カジュアル衣料店「ユニクロ」を展開するファーストリテイリングが、10月から正社員の一部を対象に「週休3日制」を導入する。対象者は、国内約840店で働く転勤のない「地域正社員」約1万人で、全従業員のおよそ5分の1にあたる。ファーストリテイリング広報は「働き方の多様性に対応するために導入を決定した。増えた休みは自己研鑽などに使ってもらいたい」と話す。
人事部で事前に各店舗へヒアリングした結果では、地域正社員のうち約2割が週休3日制を希望しているという。大学院通学や趣味にあてるなど、それぞれ多様な時間の使い方を想定しているようだ。
ファーストリテイリングは地域正社員制度を2014年6月に導入。パートやアルバイトなども正社員に採用されるとあって、その数は1万人まで増えたが、目標とする1万6000人には届いていない。そこで「今回の週休3日制で魅力が高まり、入社してくれる人が増えればいい」(ファーストリテイリング広報)という狙いもある。

高い離職率の歯止めも狙う
同時に人材の流出を防げるとの算段もある。2009年に入社した新卒社員は、3年以内に5割が退職。その後、人事制度を変更するなどして改善したものの、2012年入社の場合でもすでに3割が退職しており、依然として離職率は高い。毎年大量に辞めていく人を補うための採用コストや、教育コストも負担だ。

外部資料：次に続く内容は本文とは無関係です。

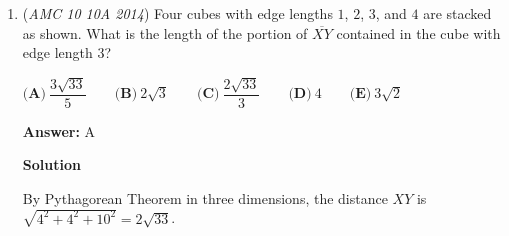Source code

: \begin{enumerate}
Now we have 3 equations with 3 variables:

 $\begin{cases} x_2=x_1+x_3 \\ x_2(x_1-x_3)=15 \\ (x_3-x_1)^2-x_2^2=16 \end{cases}$

 We substitute $x_2$ into the 2 other equations:

 \begin{verbatim}
$(x_1+x_3)(x_1-x_3)=15$$x_1^2-x_3^2=15$
\end{verbatim}

\begin{verbatim}
$(x_3-x_1)^2-(x_3+x_1)^2=16$$x_3^2-2x_1x_3+x_3^2-x_1^2-2x_1x_3-x_3^2=16$$-4x_1x_3=16$$x_1x_3=-4$
\end{verbatim}

Now we have 2 equations of $x_1$ and $x_3$:

 $\begin{cases} x_1^2-x_3^2=15 \\ x_1x_3=-4 \end{cases}$
\begin{verbatim}
$x_3=- \frac{4}{x_1}$$x_1^2-(- \frac{4}{x_1})^2=15$$x_1^2- \frac{16}{x_1^2}=15$
\end{verbatim}

This is the same equation as solution $2$. So $x_1= \pm 4, AB=\sqrt{17}, [ABCD]=\boxed{\textbf{(B) }17}$




\textbf{Solution 4 (not rigorous)}

Draw it out, by inspection the coordinates are $(-1, 4)$, $(0, 0)$, $(4, 1)$, and $(3, 5)$. The side length is $\sqrt{17}, [ABCD]=\boxed{\textbf{(B) }17}$~JH. L

 


	\item (\textit{AMC 10 10A 2014}) Four cubes with edge lengths $1$, $2$, $3$, and $4$ are stacked as shown. What is the length of the portion of $\overline{XY}$ contained in the cube with edge length $3$?


 $\textbf{(A)}\ \dfrac{3\sqrt{33}}5\qquad\textbf{(B)}\ 2\sqrt3\qquad\textbf{(C)}\ \dfrac{2\sqrt{33}}3\qquad\textbf{(D)}\ 4\qquad\textbf{(E)}\ 3\sqrt2$

 \textbf{Answer: }A



\textbf{Solution}

By Pythagorean Theorem in three dimensions, the distance $XY$ is $\sqrt{4^2+4^2+10^2}=2\sqrt{33}$.


\end{enumerate}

ユニクロの国内店舗はここ数年増えていないが、スクラップ&ビルドで店舗の大型化を進めているため、1店舗あたりの売り場面積は拡大している。
それに伴って陳列する商品アイテム数が拡大し、店員が1日に歩く距離も長くなっているようだ。この6~7月は2カ月連続で既存店売上高が3年ぶりに マイナスになるなど、足元では減速感があるものの、これまでは比較的高い成長を続けており、人手不足の店舗では特に店員の負担が大きくなっていた。人材の定着は、ファーストリテイリングにとって重要な課題である。
週休3日制の草分けである、スポーツ用品販売大手のアルペンは26年前の1989年からこの制度を導入している。「新入社員にも週休3日をアピールして採用活動に生かしている」(同社広報)という。
ただ今回の週休3日制が、新卒採用の呼び水になるかどうかは不透明である。働く条件も、ある程度厳しくなるからだ。
土日出勤、1日の勤務時間もプラスに
現在は必ずしも出勤が求められていない土日祝日が原則として出勤日になるほか、通常の週休2日制であれば1日8時間である勤務時間も、10時間へと増える。アルペンの場合は土日祝日勤務を必ずしも求めておらず、シフト制だ。
ファーストリテイリングでは今も、1週間に最低20時間以上の勤務を条件に地域正社員になることができる。たとえば週に4時間×5日という勤務体系も可能であり、働き方の選択肢はすでに多様だ。今回の報道は全国紙の一面トップにスクープ記事として大きく出たこともあり、業界関係者からは「週休3日制は、ブラック企業のイメージを払拭したいユニクロのプロパガンダでは」との見方も出ている。
同業大手は「週休3日制のメリットは(当社の場合は)会社側、社員側の双方で感じていない。3日も休むと仕事に支障が出る可能性がある」と話す。業界では週休3日制度の広がりは限定的になりそうだが、ユニクロにとっては救世主となるのかもしれない。